Following a trial and conviction, the defendant claimed on appeal that the trial court's failure to conduct a proper inquiry into his request for new counsel was reversible *14 error. Although Zillges addressed the issue on the basis of whether an abuse of discretion required automatic reversal, the analysis is helpful. The appellate court concluded:

The denial of a motion for substitution of counsel will be upheld, despite an abuse of discretion, if the district court's error was harmless.... Under Strickland v. Washington ... an error is harmless if it does not result in a violation of a defendant's Sixth Amendment right to effective assistance of counsel. Thus, if a defendant is still afforded effective representation, an erroneous denial of a substitution motion is not prejudicial. By analogy, a district court's failure to conduct a sufficient inquiry into a substitution motion does not constitute reversible error unless it resulted in a denial of this Sixth Amendment right. Accordingly, in order to establish prejudice, [the defendant] must demonstrate that the performance of his attorney was not "within the range of competence demanded of attorneys in criminal cases"... and that "but for" counsel's deficiencies, "the result of the proceeding would have been different."

(Citations omitted.) U.S. v. Zillges, 978 F.2d at 372-73.
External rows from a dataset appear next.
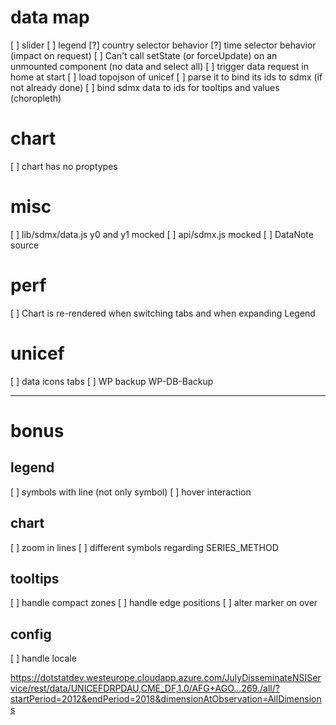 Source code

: # data map
[ ] slider
[ ] legend
[?] country selector behavior
[?] time selector behavior (impact on request)
[ ] Can't call setState (or forceUpdate) on an unmounted component (no data and select all)
[ ] trigger data request in home at start
[ ] load topojson of unicef
[ ] parse it to bind its ids to sdmx (if not already done)
[ ] bind sdmx data to ids for tooltips and values (choropleth)

# chart
[ ] chart has no proptypes

# misc
[ ] lib/sdmx/data.js y0 and y1 mocked
[ ] api/sdmx.js mocked
[ ] DataNote source

# perf
[ ] Chart is re-rendered when switching tabs and when expanding Legend

# unicef
[ ] data icons tabs
[ ] WP backup WP-DB-Backup

---

# bonus

## legend
[ ] symbols with line (not only symbol)
[ ] hover interaction

## chart
[ ] zoom in lines
[ ] different symbols regarding SERIES_METHOD

## tooltips
[ ] handle compact zones
[ ] handle edge positions
[ ] alter marker on over

## config
[ ] handle locale

https://dotstatdev.westeurope.cloudapp.azure.com/JulyDisseminateNSIService/rest/data/UNICEFDRPDAU,CME_DF,1.0/AFG+AGO...269./all/?startPeriod=2012&endPeriod=2018&dimensionAtObservation=AllDimensions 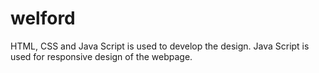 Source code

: # welford

HTML, CSS and Java Script is used to develop the design.
Java Script is used for responsive design of the webpage.

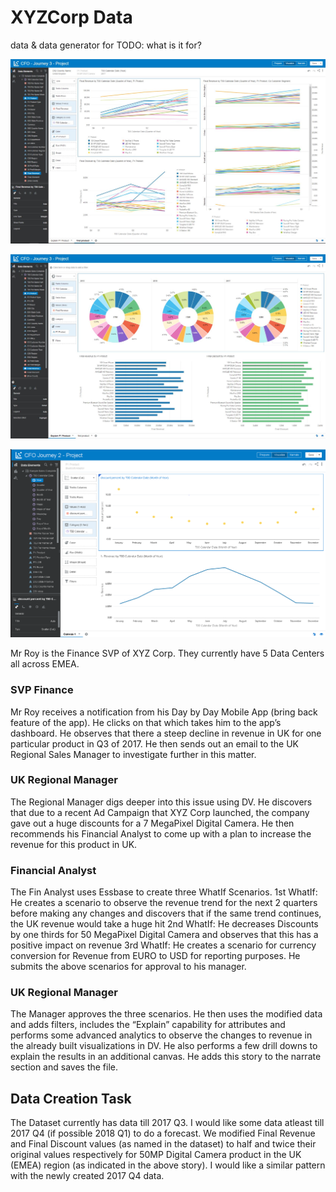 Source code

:# XYZCorp Data
data & data generator for TODO: what is it for?

![](static/RevenueVsDiscount.JPG)

![](static/Summary.JPG)

![](static/Viz2.png)

Mr Roy is the Finance SVP of XYZ Corp. They currently have 5 Data Centers all across EMEA.

### SVP Finance
Mr Roy receives a notification from his Day by Day Mobile App (bring back feature of the app). He clicks on that which takes him to the app’s dashboard. He observes that there a steep decline in revenue in UK for one 
particular product in Q3 of 2017. He then sends out an email to the UK Regional Sales Manager to investigate further in this matter.

### UK Regional Manager
The Regional Manager digs deeper into this issue using DV. He discovers that due to a recent Ad Campaign that XYZ Corp launched, the company gave out a huge discounts for a 7 MegaPixel Digital Camera. 
He then recommends his Financial Analyst to come up with a plan to increase the revenue for this product in UK.

### Financial Analyst
The Fin Analyst uses Essbase to create three WhatIf Scenarios.
1st WhatIf: He creates a scenario to observe the revenue trend for the next 2 quarters before making any changes and discovers that if the same trend continues, the UK revenue would take a huge hit
2nd WhatIf: He decreases Discounts by one thirds for 50 MegaPixel Digital Camera and observes that this has a positive impact on revenue
3rd WhatIf: He creates a scenario for currency conversion for Revenue from EURO to USD for reporting purposes. He submits the above scenarios for approval to his manager.

### UK Regional Manager
The Manager approves the three scenarios. He then uses the modified data and adds filters, includes the “Explain” capability for attributes and performs some advanced analytics to observe the changes to revenue 
in the already built visualizations in DV. He also performs a few drill downs to explain the results in an additional canvas. He adds this story to the narrate section and saves the file.

## Data Creation Task
The Dataset currently has data till 2017 Q3. I would like some data atleast till 2017 Q4 (if possible 2018 Q1) to do a forecast. We modified Final Revenue and Final Discount values (as named in the dataset) to half and twice their original values respectively for 50MP Digital Camera product in the UK (EMEA) region (as indicated in the above story). I would like a similar pattern with the newly created 2017 Q4 data. 
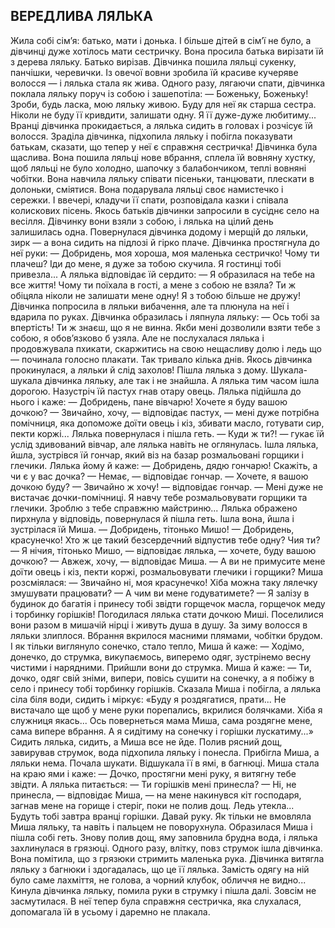 ## ВЕРЕДЛИВА ЛЯЛЬКА

Жила собі сім’я: батько, мати і донька. І більше дітей в сім’ї не було, а дівчинці дуже хотілось мати сестричку. Вона просила батька вирізати їй з дерева ляльку. Батько вирізав. Дівчинка пошила ляльці сукенку, панчішки, черевички. Із овечої вовни зробила їй красиве кучеряве волосся — і лялька стала як жива.
Одного разу, лягаючи спати, дівчинка поклала ляльку поруч із собою і зашепотіла:
— Боженьку, Боженьку! Зроби, будь ласка, мою ляльку живою. Буду для неї як старша сестра. Ніколи не буду її кривдити, залишати одну. Я її дуже-дуже любитиму...
Вранці дівчинка прокидається, а лялька сидить в головах і розчісує їй волосся. Зраділа дівчинка, підхопила ляльку і побігла показувати батькам, сказати, що тепер у неї є справжня сестричка!
Дівчинка була щаслива. Вона пошила ляльці нове вбрання, сплела їй вовняну хустку, щоб ляльці не було холодно, шапочку з балабончиком, теплі вовняні чобітки. Вона навчила ляльку співати пісеньки, танцювати, плескати в долоньки, сміятися. Вона подарувала ляльці своє намистечко і сережки. І ввечері, кладучи її спати, розповідала казки і співала колискових пісень.
Якось батьків дівчинки запросили в сусіднє село на весілля. Дівчинку вони взяли з собою, і лялька на цілий день залишилась одна. Повернулася дівчинка додому і мерщій до ляльки, зирк — а вона сидить на підлозі й гірко плаче. Дівчинка простягнула до неї руки:
— Добридень, моя хороша, моя маленька сестричко! Чому ти плачеш? Іди до мене, я дуже за тобою скучила. Я гостинці тобі привезла...
А лялька відповідає їй сердито:
— Я образилася на тебе на все життя! Чому ти поїхала в гості, а мене з собою не взяла? Ти ж обіцяла ніколи не залишати мене одну! Я з тобою більше не дружу!
Дівчинка попросила в ляльки вибачення, але та плюнула на неї і вдарила по руках. Дівчинка образилась і ляпнула ляльку:
— Ось тобі за впертість! Ти ж знаєш, що я не винна. Якби мені дозволили взяти тебе з собою, я обов’язково б узяла. Але не послухалася лялька і продовжувала пхикати, скаржитись на свою нещасливу долю і ледь що — починала голосно плакати. Так тривало кілька днів.
Якось дівчинка прокинулася, а ляльки й слід захолов! Пішла лялька з дому. Шукала-шукала дівчинка ляльку, але так і не знайшла.
А лялька тим часом ішла дорогою. Назустріч їй пастух гнав отару овець. Лялька підійшла до нього і каже:
— Добридень, пане вівчарю! Хочете я буду вашою дочкою?
— Звичайно, хочу, — відповідає пастух, — мені дуже потрібна помічниця, яка допоможе доїти овець і кіз, збивати масло, готувати сир, пекти коржі...
Лялька повернулася і пішла геть.
— Куди ж ти?! — гукає їй услід здивований вівчар, але лялька навіть не оглянулась.
Ішла лялька, йшла, зустрівся їй гончар, який віз на базар розмальовані горщики і глечики. Лялька йому й каже:
— Добридень, дядю гончарю! Скажіть, а чи є у вас дочка?
— Немає, — відповідає гончар.
— Хочете, я вашою дочкою буду?
— Звичайно ж хочу! — відповідає гончар. — Мені дуже не вистачає дочки-помічниці. Я навчу тебе розмальовувати горщики та глечики. Зроблю з тебе справжню майстриню...
Лялька ображено пирхнула у відповідь, повернулася й пішла геть. Ішла вона, йшла і зустрілася їй Миша.
— Добридень, тітонько Мишо!
— Добридень, красунечко! Хто ж це такий безсердечний відпустив тебе одну? Чия ти?
— Я нічия, тітонько Мишо, — відповідає лялька, — хочете, буду вашою дочкою?
— Авжеж, хочу, — відповідає Миша.
— А ви не примусите мене доїти овець і кіз, пекти коржі, розмальовувати глечики і горщики?
Миша розсміялася:
— Звичайно ні, моя красунечко! Хіба можна таку лялечку змушувати працювати?
— А чим ви мене годуватимете?
— Я залізу в будинок до багатія і принесу тобі звідти горщечок масла, горщечок меду і торбинку горішків! Погодилася лялька стати дочкою Миші. Поселилися вони разом в мишачій нірці і живуть душа в душу. За зиму волосся в ляльки злиплося. Вбрання вкрилося масними плямами, чобітки брудом. І як тільки виглянуло сонечко, стало тепло, Миша й каже:
— Ходімо, донечко, до струмка, викупаємось, виперемо одяг, зустрінемо весну чистими і нарядними.
Прийшли вони до струмка. Миша й каже:
— Ти, дочко, одяг свій зніми, випери, повісь сушити на сонечку, а я побіжу в село і принесу тобі торбинку горішків.
Сказала Миша і побігла, а лялька сіла біля води, сидить і міркує: «Буду я роздягатися, прати... Не вистачало ще щоб у мене руки порепались, вкрилися болячками. Хіба я служниця якась... Ось повернеться мама Миша, сама роздягне мене, сама випере вбрання. А я сидітиму на сонечку і горішки лускатиму...»
Сидить лялька, сидить, а Миша все не йде. Полив рясний дощ, завирував струмок, вода підхопила ляльку і понесла. Прибігла Миша, а ляльки нема. Почала шукати. Відшукала її в ямі, в багнюці. Миша стала на краю ями і каже:
— Дочко, простягни мені руку, я витягну тебе звідти.
А лялька питається:
— Ти горішків мені принесла?
— Ні, не принесла, — відповідає Миша, — на мене накинувся кіт господаря, загнав мене на горище і стеріг, поки не полив дощ. Ледь утекла... Будуть тобі завтра вранці горішки. Давай руку.
Як тільки не вмовляла Миша ляльку, та навіть і пальцем не поворухнула. Образилася Миша і пішла собі геть. Знову полив дощ, яму заповнила брудна вода, і лялька захлинулася в грязюці.
Одного разу, влітку, повз струмок ішла дівчинка. Вона помітила, що з грязюки стримить маленька рука. Дівчинка витягла ляльку з багнюки і здогадалась, що це її лялька. Замість одягу на ній було саме лахміття, не голова, а чорний клубок, обличчя не видно... Кинула дівчинка ляльку, помила руки в струмку і пішла далі. Зовсім не засмутилася. В неї тепер була справжня сестричка, яка слухалася, допомагала їй в усьому і даремно не плакала.
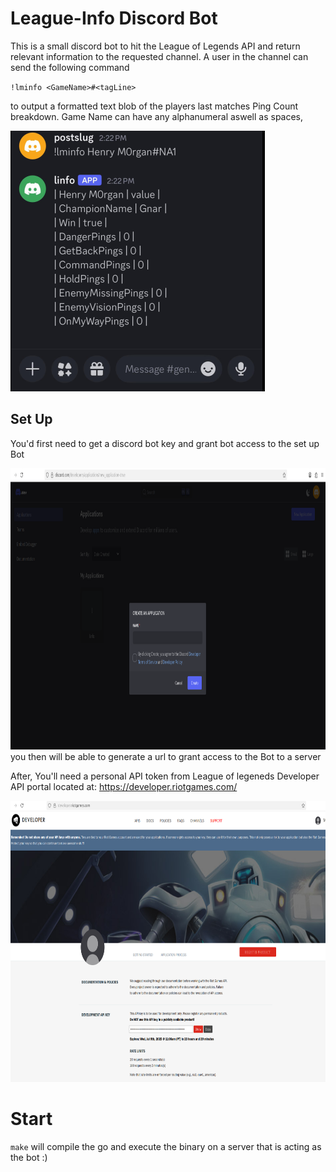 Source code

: # League-Info Discord Bot

This is a small discord bot to hit the League of Legends API and return relevant information to the requested channel.
A user in the channel can send the following command

`!lminfo <GameName>#<tagLine>`

to output a formatted text blob of the players last matches Ping Count breakdown. Game Name can have any alphanumeral aswell as spaces,

<img src ="./media/example.png" />


## Set Up


You'd first need to get a discord bot key and grant bot access to the set up Bot

<img src="./media/discord.png" height="450px"/>
you then will be able to generate a url to grant access to the Bot to a server 

After, You'll need a personal API token from League of legeneds Developer API portal located at: https://developer.riotgames.com/

<img src="./media/league.png" height="450px"/>

# Start

`make`
will compile the go and execute the binary on a server that is acting as the bot :)
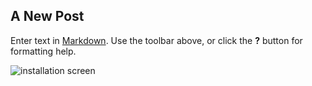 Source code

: ## A New Post

Enter text in [Markdown](http://daringfireball.net/projects/markdown/). Use the toolbar above, or click the **?** button for formatting help.



![installation screen](https://rkalbag.github.io/instant-feedback-docs/images/install/image-20230515-094742.png)


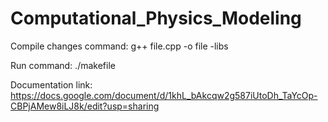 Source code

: # Computational_Physics_Modeling

Compile changes command: g++ file.cpp -o file -libs

Run command: ./makefile

Documentation link: https://docs.google.com/document/d/1khL_bAkcqw2g587iUtoDh_TaYcOp-CBPjAMew8iLJ8k/edit?usp=sharing

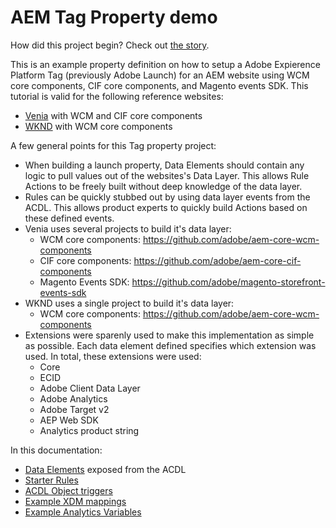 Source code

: # AEM Tag Property demo
How did this project begin? Check out [the story](the-story.md).

This is an example property definition on how to setup a Adobe Expierence Platform Tag (previously Adobe Launch) for an AEM website using WCM core components, CIF core components, and Magento events SDK. This tutorial is valid for the following reference websites:
 * [Venia](https://github.com/adobe/aem-cif-guides-venia) with WCM and CIF core components
 * [WKND](https://github.com/adobe/aem-guides-wknd) with WCM core components

A few general points for this Tag property project:
 * When building a launch property, Data Elements should contain any logic to pull values out of the websites's Data Layer. This allows Rule Actions to be freely built without deep knowledge of the data layer.
 * Rules can be quickly stubbed out by using data layer events from the ACDL. This allows product experts to quickly build Actions based on these defined events.
 * Venia uses several projects to build it's data layer:
   * WCM core components: https://github.com/adobe/aem-core-wcm-components 
   * CIF core components: https://github.com/adobe/aem-core-cif-components
   * Magento Events SDK: https://github.com/adobe/magento-storefront-events-sdk 
 * WKND uses a single project to build it's data layer:
   * WCM core components: https://github.com/adobe/aem-core-wcm-components 
 * <!-- TODO --> Extensions were sparenly used to make this implementation as simple as possible. Each data element defined specifies which extension was used. In total, these extensions were used:
   * Core
   * ECID
   * Adobe Client Data Layer
   * Adobe Analytics
   * Adobe Target v2
   * AEP Web SDK
   * Analytics product string

In this documentation:
 * [Data Elements](data-elements.md) exposed from the ACDL
 * [Starter Rules](starter-rules.md)
 * [ACDL Object triggers](acdl-object-triggers.md)
 * [Example XDM mappings](xdm-schema-mapping.md)
 * [Example Analytics Variables](analytics-variables.md)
Davlin's assignment of error with regard to the trial court's failure to inquire about his dissatisfaction with trial counsel is without merit.

VI. CONCLUSION

The district court properly considered Davlin's claims concerning ineffective assistance of counsel and correctly concluded that Davlin had not met the burden of proof required by Strickland v. Washington, 466 U.S. 668, 104 S.Ct. 2052, 80 L.Ed.2d 674 (1984). Having found no error by the district court, we reverse the decision of the Court of Appeals and remand the cause thereto with directions to affirm the judgment of the district court that denied Davlin's motion for postconviction relief.

REVERSED AND REMANDED WITH DIRECTIONS.